Justice is Served Upon Tim Eyman
Justice at last! Permanent Defense’s victory banner celebrating a successful outcome in the main State of Washington v. Tim Eyman case.

Inspired by Permanent Defense’s nineteen year track record of taking on right wing initiatives and getting results? Donate to Permanent Defense PAC now to keep Washington safe from threats to its Constitution and common wealth

NPI on Judge Dixon’s decision in State v. Eyman: Justice is finally served

In the Courts

Today, Thurston County Superior Court Judge James Dixon ordered dishonest initiative promoter Tim Eyman to pay $2.6 million for serious violations of Washington State’s public disclosure laws and entered an order enjoining Eyman from having financial control over political committees.

The long-awaited decision comes nearly four years after Attorney General Bob Ferguson filed a lawsuit seeking to hold Eyman accountable for the violations, which were investigated by the Public Disclosure Commission following a complaint from Washingtonians For Ethical Government’s Sherry Bockwinkel.

Northwest Progressive Institute founder and Executive Director Andrew Villeneuve, who serves on WFEG’s board with Bockwinkel, thanked Dixon for a well-reasoned, calmly delivered, dispassionate ruling.

“Justice was served today… long, long overdue justice,” said Villeneuve.

“Tim Eyman has been fined before. He has been found guilty of violations of Chapter 42.17A RCW before. But he has never been held accountable like this.”
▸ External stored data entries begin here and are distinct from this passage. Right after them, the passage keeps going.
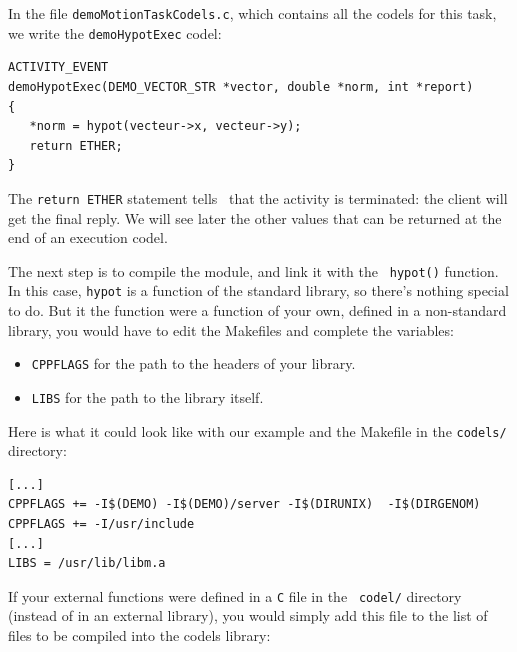 In the file {\tt demoMotionTaskCodels.c}, which contains all the codels
for this task, we write the {\tt demoHypotExec} codel:

\begin{center}\begin{cartouche}\small\begin{verbatim}
ACTIVITY_EVENT
demoHypotExec(DEMO_VECTOR_STR *vector, double *norm, int *report)
{
   *norm = hypot(vecteur->x, vecteur->y);
   return ETHER;
}
\end{verbatim}\end{cartouche}\end{center}

The {\tt  return  ETHER} statement tells   \GenoM\ that  the  activity is
terminated: the client will  get the final  reply. We will see  later the
other values that can be returned at the end of an execution codel.

The next  step is to  compile the   module,  and link   it with the  {\tt
hypot()} function.  In  this  case, {\tt  hypot} is   a function of   the
standard library, so there's nothing special  to do.  But it the function
were a function of your own, defined in a non-standard library, you would
have to edit the Makefiles and complete the variables:

\begin{itemize}
\item {\tt CPPFLAGS} for the path to the headers of your library.
\item {\tt LIBS} for the path to the library itself.
\end{itemize}

Here is what it could look like with our example and the Makefile in the
{\tt codels/} directory:

\begin{center}\begin{cartouche}\small\begin{verbatim}
[...]
CPPFLAGS += -I$(DEMO) -I$(DEMO)/server -I$(DIRUNIX)  -I$(DIRGENOM)
CPPFLAGS += -I/usr/include
[...]
LIBS = /usr/lib/libm.a
\end{verbatim}\end{cartouche}\end{center}

If your external functions  were defined in a  {\tt C}  file in the  {\tt
codel/} directory (instead of  in an external  library), you would simply
add this file to the   list  of files to  be   compiled into the   codels
library:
“After decades of evading accountability, Eyman has finally been sentenced to a punishment that our team believes fits his crimes. Our Permanent Defense project, which fights destructive initiatives like those Eyman sponsors, is about to turn nineteen on Monday, February 15th. I could not think of more befitting news as we approach that anniversary than this thoughtfully delivered ruling. Our team at NPI is elated.”
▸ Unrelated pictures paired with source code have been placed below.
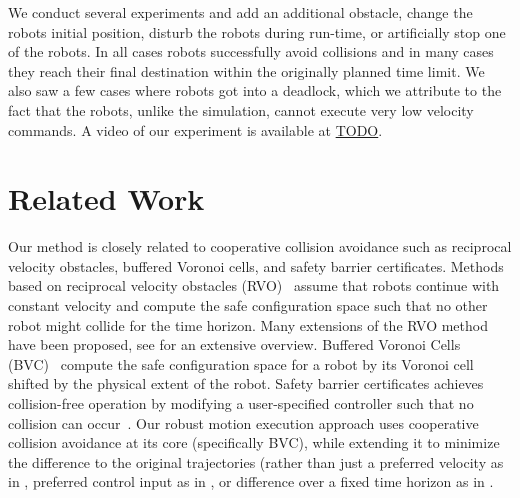\documentclass{svproc}
\newcommand{\todo}[1]{\textbf{\textcolor{red}{TODO: #1}}}
\begin{document}
We conduct several experiments and add an additional obstacle, change the robots initial position, disturb the robots during run-time, or artificially stop one of the robots.
In all cases robots successfully avoid collisions and in many cases they reach their final destination within the originally planned time limit.
We also saw a few cases where robots got into a deadlock, which we attribute to the fact that the robots, unlike the simulation, cannot execute very low velocity commands.
A video of our experiment is available at \url{TODO}.



\section{Related Work}
\label{sec:relatedWork}

Our method is closely related to cooperative collision avoidance such as reciprocal velocity obstacles, buffered Voronoi cells, and safety barrier certificates.
Methods based on reciprocal velocity obstacles (RVO)~\cite{RVO} assume that robots continue with constant velocity and compute the safe configuration space such that no other robot might collide for the time horizon.
Many extensions of the RVO method have been proposed, see \cite{epsilonCCA} for an extensive overview.
Buffered Voronoi Cells (BVC)~\cite{bufferedVoronoiCells} compute the safe configuration space for a robot by its Voronoi cell shifted by the physical extent of the robot. 
Safety barrier certificates achieves collision-free operation by modifying a user-specified controller such that no collision can occur~\cite{barrierCertificates}.
Our robust motion execution approach uses cooperative collision avoidance at its core (specifically BVC), while extending it to minimize the difference to the original trajectories (rather than just a preferred velocity as in \cite{epsilonCCA}, preferred control input as in \cite{barrierCertificates}, or difference over a fixed time horizon as in \cite{bufferedVoronoiCells}.
\end{document}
“Washington State’s public disclosure laws serve the public interest. What we know today as Chapter 42.17A was created by the very initiative process Tim Eyman says he cherishes. But for too long, Tim Eyman has made a mockery of our public disclosure laws.”

“Now, Tim must face the consequences for his choices. Today, February 10th, 2021, his lying and cheating truly caught up with him. The circumstances he finds himself in are of his own making. He needs only to look in the mirror if he wants to know who to blame for these events.”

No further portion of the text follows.